This study examined the use of auditory feedback across development. Auditory feedback is the mechanism by which individuals control the characteristics of their own voice, such as intensity, rate of speech, and the pronunciation of vowels and consonants. It is involved in error correction and is integral to the maintenance of coherent speech: when auditory feedback is absent or lost, changes in vocal characteristics occur.

The researchers compared compensation for formant shifted auditory feedback in 2 and 4 year olds, and adults Participants wore headphones and a microphone, and were seated in front of a computer. In order to get a robot to travel across a playground in a computer game, the participants said /bεd/ (bed). After 20 initial trials during which they listened to their own voice over headphones, the a property of the participant’s vowel known as the first formant (F1) was shifted when played back on their headphones such that they would hear themselves saying /bæd/ (bad).  
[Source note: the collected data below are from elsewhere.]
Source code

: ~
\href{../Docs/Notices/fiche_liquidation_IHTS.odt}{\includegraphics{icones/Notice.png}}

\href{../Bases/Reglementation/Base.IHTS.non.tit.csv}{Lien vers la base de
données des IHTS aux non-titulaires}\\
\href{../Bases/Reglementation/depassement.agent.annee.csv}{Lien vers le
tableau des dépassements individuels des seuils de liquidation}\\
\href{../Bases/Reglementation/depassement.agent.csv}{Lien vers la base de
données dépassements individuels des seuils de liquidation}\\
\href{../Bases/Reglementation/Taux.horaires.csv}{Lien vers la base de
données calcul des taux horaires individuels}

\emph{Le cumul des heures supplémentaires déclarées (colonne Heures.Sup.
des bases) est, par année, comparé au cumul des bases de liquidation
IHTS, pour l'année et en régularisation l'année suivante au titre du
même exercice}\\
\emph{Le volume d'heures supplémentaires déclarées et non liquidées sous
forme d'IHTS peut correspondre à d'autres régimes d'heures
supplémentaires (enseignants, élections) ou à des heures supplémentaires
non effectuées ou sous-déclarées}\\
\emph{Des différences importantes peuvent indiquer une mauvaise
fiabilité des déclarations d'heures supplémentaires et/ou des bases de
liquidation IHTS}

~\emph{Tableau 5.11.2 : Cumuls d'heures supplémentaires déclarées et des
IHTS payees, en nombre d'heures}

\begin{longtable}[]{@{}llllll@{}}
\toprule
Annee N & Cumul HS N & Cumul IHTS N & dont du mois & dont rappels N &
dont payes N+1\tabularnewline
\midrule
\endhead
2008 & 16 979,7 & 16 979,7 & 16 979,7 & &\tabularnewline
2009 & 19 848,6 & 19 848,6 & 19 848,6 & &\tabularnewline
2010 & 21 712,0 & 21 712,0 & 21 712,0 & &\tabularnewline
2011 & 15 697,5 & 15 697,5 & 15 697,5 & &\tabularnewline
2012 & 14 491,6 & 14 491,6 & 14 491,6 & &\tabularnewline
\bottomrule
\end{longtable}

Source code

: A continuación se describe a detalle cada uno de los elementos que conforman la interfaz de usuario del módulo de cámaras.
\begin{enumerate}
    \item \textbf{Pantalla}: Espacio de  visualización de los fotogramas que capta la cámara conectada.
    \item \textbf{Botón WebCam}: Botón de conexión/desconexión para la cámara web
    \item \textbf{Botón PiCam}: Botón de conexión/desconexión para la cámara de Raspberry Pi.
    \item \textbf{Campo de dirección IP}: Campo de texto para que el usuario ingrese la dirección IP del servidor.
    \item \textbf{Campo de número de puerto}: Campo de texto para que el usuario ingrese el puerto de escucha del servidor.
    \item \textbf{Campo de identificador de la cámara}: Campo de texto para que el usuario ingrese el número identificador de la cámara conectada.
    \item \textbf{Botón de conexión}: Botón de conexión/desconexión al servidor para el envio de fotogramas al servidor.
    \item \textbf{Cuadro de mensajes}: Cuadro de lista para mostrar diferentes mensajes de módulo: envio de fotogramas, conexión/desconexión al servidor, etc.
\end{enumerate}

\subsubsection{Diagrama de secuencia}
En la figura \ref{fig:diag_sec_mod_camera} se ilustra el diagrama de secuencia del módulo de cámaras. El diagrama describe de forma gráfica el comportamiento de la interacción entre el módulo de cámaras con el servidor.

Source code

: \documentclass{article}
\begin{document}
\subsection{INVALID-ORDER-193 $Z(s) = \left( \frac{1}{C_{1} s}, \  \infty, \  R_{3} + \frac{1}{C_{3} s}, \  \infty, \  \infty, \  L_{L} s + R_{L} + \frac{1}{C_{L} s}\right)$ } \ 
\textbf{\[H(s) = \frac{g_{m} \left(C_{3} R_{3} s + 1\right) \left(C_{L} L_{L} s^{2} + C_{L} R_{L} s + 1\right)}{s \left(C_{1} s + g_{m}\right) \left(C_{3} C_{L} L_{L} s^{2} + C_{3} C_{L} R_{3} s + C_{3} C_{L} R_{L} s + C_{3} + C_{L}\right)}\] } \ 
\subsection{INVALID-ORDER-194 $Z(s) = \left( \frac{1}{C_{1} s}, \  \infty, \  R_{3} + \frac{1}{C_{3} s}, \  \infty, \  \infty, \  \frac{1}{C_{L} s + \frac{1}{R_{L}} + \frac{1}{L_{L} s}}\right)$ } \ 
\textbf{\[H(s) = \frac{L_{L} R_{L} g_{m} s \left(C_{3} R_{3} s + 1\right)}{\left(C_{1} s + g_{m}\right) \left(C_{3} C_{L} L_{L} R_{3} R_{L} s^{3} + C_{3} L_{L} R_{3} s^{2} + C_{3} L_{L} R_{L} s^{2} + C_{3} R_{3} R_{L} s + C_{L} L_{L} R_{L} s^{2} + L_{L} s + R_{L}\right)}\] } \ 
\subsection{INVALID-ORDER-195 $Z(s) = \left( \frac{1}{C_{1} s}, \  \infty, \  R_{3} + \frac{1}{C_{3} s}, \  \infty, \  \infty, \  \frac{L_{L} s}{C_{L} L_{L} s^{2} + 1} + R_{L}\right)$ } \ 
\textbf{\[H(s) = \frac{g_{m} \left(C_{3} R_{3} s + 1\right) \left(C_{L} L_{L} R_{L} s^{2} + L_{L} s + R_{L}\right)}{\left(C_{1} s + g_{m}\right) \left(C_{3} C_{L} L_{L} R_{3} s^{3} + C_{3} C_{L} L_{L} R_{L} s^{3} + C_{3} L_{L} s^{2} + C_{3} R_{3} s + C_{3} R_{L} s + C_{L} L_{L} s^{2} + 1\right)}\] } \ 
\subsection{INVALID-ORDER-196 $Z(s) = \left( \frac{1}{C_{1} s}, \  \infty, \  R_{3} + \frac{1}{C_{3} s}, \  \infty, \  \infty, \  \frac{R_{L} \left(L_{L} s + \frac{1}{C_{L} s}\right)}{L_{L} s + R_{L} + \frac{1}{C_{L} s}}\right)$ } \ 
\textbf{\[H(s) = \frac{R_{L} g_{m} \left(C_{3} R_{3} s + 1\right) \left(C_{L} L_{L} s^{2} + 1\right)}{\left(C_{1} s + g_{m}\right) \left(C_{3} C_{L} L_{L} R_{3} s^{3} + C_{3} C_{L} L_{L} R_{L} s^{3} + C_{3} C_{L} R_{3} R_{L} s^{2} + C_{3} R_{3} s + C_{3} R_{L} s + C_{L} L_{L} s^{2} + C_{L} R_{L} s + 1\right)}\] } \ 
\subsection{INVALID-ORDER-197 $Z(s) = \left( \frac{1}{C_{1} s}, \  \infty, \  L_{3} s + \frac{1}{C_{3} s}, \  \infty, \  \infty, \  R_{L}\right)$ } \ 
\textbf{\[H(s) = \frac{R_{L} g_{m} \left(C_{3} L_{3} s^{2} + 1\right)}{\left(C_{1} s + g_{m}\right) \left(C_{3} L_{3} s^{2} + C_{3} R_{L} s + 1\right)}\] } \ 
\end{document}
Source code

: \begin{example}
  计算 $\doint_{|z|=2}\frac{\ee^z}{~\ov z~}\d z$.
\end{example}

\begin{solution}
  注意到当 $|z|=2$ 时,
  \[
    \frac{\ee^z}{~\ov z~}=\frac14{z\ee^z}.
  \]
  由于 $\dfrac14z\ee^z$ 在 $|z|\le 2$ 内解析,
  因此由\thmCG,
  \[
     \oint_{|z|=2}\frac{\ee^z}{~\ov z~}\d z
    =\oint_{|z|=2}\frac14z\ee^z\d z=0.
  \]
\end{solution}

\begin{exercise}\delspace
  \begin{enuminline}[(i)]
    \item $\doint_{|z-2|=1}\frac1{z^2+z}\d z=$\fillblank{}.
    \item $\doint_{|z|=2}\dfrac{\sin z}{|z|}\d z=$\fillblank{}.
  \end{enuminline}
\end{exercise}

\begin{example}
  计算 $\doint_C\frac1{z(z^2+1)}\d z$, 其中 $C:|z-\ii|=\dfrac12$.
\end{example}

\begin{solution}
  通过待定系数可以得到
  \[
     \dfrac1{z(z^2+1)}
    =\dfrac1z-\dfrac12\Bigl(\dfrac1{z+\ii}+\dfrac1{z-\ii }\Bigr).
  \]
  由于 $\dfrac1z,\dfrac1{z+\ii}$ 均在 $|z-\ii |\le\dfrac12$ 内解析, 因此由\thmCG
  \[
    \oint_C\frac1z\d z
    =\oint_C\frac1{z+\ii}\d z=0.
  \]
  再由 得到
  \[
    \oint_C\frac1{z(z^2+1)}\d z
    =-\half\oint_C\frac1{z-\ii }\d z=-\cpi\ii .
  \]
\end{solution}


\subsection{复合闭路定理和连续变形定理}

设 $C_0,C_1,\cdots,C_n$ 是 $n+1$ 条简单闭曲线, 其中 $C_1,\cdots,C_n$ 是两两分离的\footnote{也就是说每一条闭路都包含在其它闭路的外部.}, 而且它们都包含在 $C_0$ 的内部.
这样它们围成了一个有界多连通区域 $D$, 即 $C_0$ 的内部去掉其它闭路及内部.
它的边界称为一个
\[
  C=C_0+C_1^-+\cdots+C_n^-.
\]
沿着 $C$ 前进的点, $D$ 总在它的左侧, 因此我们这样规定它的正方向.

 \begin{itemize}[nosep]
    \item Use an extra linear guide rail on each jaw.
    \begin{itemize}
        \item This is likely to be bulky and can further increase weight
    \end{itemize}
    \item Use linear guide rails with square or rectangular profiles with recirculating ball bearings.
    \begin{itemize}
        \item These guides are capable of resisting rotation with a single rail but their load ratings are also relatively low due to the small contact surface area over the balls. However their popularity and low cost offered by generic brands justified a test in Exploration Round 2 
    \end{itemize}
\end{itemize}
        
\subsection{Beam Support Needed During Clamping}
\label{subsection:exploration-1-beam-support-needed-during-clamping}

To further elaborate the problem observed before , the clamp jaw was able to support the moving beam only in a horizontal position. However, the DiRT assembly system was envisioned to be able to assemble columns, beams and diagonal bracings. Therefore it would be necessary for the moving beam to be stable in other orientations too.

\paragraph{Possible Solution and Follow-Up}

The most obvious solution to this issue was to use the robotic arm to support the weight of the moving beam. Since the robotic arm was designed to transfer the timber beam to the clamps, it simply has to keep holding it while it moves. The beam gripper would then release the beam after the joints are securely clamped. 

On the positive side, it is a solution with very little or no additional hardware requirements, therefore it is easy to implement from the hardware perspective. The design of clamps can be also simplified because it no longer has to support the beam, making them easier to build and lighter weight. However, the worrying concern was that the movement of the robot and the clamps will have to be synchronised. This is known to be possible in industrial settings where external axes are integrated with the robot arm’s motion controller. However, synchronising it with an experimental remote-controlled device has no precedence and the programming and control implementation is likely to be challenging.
MacDonald et al. (2012) found that, on average, children older than 4 years compensate for formant shifted auditory feedback, in effect ‘trying to make the word sound like ‘bed’. Children younger than 4 years of age did not tend to compensate for the manipulation. The researchers also found that speech variability decreased with age, with the youngest children tending to have highly variable word productions. Adults did compensate for the manipulations.

Future research on use of auditory feedback in very young children and toddlers, however, should determine whether motivation plays a role in production at this stage of development.  In this study the robot in the computer program moved forward regardless of whether the child made use of auditory feedback and said the word correctly. Perhaps the toddlers would have compensated if it were necessary for moving the robot forward.

These findings may indicate that children have poor vowel representations at this stage of development. The auditory feedback correction mechanism does not appear to be used for vocal error correction in very young children. Perhaps this age group has not had time to develop sufficiently robust vowel representations due to the rapid growth of vocal structures at this stage. The researchers suggested that perhaps very young children are reliant on their communication partners such as parents, rather than their own internal correction mechanism.